九月十二日、叡山を取詰め、根本中堂、山王二十一社を初め奉り、零仏、零社、僧坊、経巻一宇も残さず、一時に雲霞のごとく焼き払い、灰燼の地と為社哀れなれ、山下の男女老若、右往、左往に廃忘を致し、取物も取敢へず、悉くかちはだしにして八王子山に逃上り、社内ほ逃籠、諸卒四方より鬨声を上げて攻め上る、僧俗、児童、智者、上人一々に首をきり、信長公の御目に懸け、是は山頭において其隠れなき高僧、貴僧、有智の僧と申し、其他美女、小童其員を知れず召捕り— 信長公記

 

 とあります。いちおう信長公記は第一級の史料です。この文章を読んで引っかかったのは、

 其他美女、小童其員を知れず召捕り

 この一文です。

 

 なんでお寺に美女がいたんでしょうかね……。

 小童もそういうことなのでしょうか?

 

 当時の仏教はかなり腐敗していたのは間違いありません。


 ○長島一向一揆

 1574年、信長は一向一揆門徒たちの降伏をゆるさず、女子供を問わず処刑した。

 ○荒木村重
 

 謀反を起こした荒木村重の一族郎党の婦女子122人を、鉄砲、槍・長刀などで処刑、
 さらに女388人男124人を4つの家に押し込め、周囲に草を積んで焼き殺した。

 信長公記』ではその様を「魚をのけぞるように上を下へと波のように動き焦熱、大焦地獄そのままに炎にむせんで踊り上がり飛び上がった」と書いてある。
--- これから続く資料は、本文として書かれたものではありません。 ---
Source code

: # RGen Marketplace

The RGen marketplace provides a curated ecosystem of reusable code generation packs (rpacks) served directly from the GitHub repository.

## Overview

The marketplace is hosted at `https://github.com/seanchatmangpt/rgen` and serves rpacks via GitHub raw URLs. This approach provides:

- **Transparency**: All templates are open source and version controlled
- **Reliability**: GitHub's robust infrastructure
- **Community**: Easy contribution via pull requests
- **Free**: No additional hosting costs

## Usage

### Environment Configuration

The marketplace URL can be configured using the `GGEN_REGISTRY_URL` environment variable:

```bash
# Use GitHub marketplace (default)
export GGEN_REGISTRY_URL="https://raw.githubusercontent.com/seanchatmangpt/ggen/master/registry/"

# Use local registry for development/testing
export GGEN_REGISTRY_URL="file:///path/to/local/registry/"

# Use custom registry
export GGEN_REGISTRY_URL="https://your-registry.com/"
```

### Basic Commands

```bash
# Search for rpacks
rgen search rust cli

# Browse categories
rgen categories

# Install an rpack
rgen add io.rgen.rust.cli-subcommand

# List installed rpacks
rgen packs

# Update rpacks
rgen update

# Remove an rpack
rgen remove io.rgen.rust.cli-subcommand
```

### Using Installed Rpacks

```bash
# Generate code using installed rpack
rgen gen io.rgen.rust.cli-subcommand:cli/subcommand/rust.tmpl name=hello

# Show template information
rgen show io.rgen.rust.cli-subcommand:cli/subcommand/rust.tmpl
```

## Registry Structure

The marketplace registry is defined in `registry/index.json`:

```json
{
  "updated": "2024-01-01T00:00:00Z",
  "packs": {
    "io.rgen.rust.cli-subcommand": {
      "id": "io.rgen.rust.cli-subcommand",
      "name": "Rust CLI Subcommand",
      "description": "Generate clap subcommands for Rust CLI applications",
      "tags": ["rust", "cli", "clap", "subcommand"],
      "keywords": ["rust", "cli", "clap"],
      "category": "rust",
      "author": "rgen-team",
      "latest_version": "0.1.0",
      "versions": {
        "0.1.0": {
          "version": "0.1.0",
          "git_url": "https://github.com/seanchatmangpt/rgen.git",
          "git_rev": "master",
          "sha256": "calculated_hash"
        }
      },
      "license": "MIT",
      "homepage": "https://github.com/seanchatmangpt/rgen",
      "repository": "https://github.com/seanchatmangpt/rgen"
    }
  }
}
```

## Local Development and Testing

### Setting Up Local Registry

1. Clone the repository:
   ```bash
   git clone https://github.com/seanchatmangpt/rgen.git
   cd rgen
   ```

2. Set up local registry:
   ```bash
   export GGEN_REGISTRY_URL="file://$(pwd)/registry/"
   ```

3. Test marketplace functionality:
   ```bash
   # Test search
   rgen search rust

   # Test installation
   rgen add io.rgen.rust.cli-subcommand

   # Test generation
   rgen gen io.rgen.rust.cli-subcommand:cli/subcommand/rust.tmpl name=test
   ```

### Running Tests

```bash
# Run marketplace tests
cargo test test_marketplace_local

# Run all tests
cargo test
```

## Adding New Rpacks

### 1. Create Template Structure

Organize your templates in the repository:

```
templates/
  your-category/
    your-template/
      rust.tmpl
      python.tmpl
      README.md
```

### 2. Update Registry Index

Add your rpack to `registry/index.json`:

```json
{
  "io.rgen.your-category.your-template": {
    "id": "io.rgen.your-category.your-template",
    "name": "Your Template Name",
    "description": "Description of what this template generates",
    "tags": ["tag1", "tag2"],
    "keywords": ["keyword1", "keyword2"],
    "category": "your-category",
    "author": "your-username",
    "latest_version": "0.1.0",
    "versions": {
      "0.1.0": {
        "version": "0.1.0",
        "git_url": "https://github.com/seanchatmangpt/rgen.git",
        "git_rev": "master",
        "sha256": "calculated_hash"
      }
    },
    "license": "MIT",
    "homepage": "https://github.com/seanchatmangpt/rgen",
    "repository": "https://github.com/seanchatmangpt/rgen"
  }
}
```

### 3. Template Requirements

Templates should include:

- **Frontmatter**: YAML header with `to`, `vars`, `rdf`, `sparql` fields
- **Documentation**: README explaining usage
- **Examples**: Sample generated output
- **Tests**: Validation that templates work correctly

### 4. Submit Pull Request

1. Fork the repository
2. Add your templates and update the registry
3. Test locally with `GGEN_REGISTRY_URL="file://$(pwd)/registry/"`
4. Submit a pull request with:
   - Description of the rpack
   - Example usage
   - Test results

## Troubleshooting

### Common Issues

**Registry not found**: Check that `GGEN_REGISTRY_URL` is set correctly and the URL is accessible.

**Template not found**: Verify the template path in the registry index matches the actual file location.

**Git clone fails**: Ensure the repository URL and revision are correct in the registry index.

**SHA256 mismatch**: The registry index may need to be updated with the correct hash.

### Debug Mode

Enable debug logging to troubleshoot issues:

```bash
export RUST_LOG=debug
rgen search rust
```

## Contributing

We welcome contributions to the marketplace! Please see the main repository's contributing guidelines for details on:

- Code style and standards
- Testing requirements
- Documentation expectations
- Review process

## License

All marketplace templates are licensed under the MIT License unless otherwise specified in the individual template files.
(このほかにも安土城の侍女たちを皆殺しにしたという話もあります。

 侍女たちが城を留守にして外に出かけたら折悪しく信長が帰ってきた。もぬけの殻になっていた城をみた信長は激怒、侍女たちを縛り上げた上で、全て殺したといいます。
 しかも侍女たちの助命嘆願を行った桑実寺の長老までも殺したといいます。
 ただし、実際にはそのような虐殺はなかったと桑実寺の住職がいっていたと遠藤周作のエッセイに書いてありました)

 じつはいい人だった?

 

 その一方で、信長は農民に対して重税をかけなかったといいます。

 家臣に対してはたいへん厳しく絶対的な服従を強いた信長ですが、領民に対しては気さくな一面がありました。少年の頃は身分にとらわれず若い連中と遊ぶ日々をおくっていました。庶民と共に踊ってその汗を拭いてやったりしたこともあるそうです。宣教師ルイス・フロイスも信長のことを親切だと言っています。

 


  信長を取り上げている漫画・ゲーム

 信長の野望

 



 やはり一番有名なのは信長の野望でしょう。
 累計1000万本を売り上げた日本一有名なゲームです。

 日本の歴史ゲームといえばまずこのシリーズでしょう。

 最近は『無双』シリーズの方が有名になっていますが、昔からのコーエーファンはこちらの方のシリーズを楽しみに待っていることでしょう。


 
 信長協奏曲

 

 

 石井あゆみ先生が『ゲッサン』で連載している漫画です。

 小栗旬主演で映画化もされました。
 
 しかし、これは厳密には信長の漫画といっていいものか……。
 漫画や映画を見た方はすでにご存知だと思いますが、この信長は『織田信長』ではないのです。
 サブローという高校生が戦国時代にタイプスリップして、信長として人生を過ごすというもの。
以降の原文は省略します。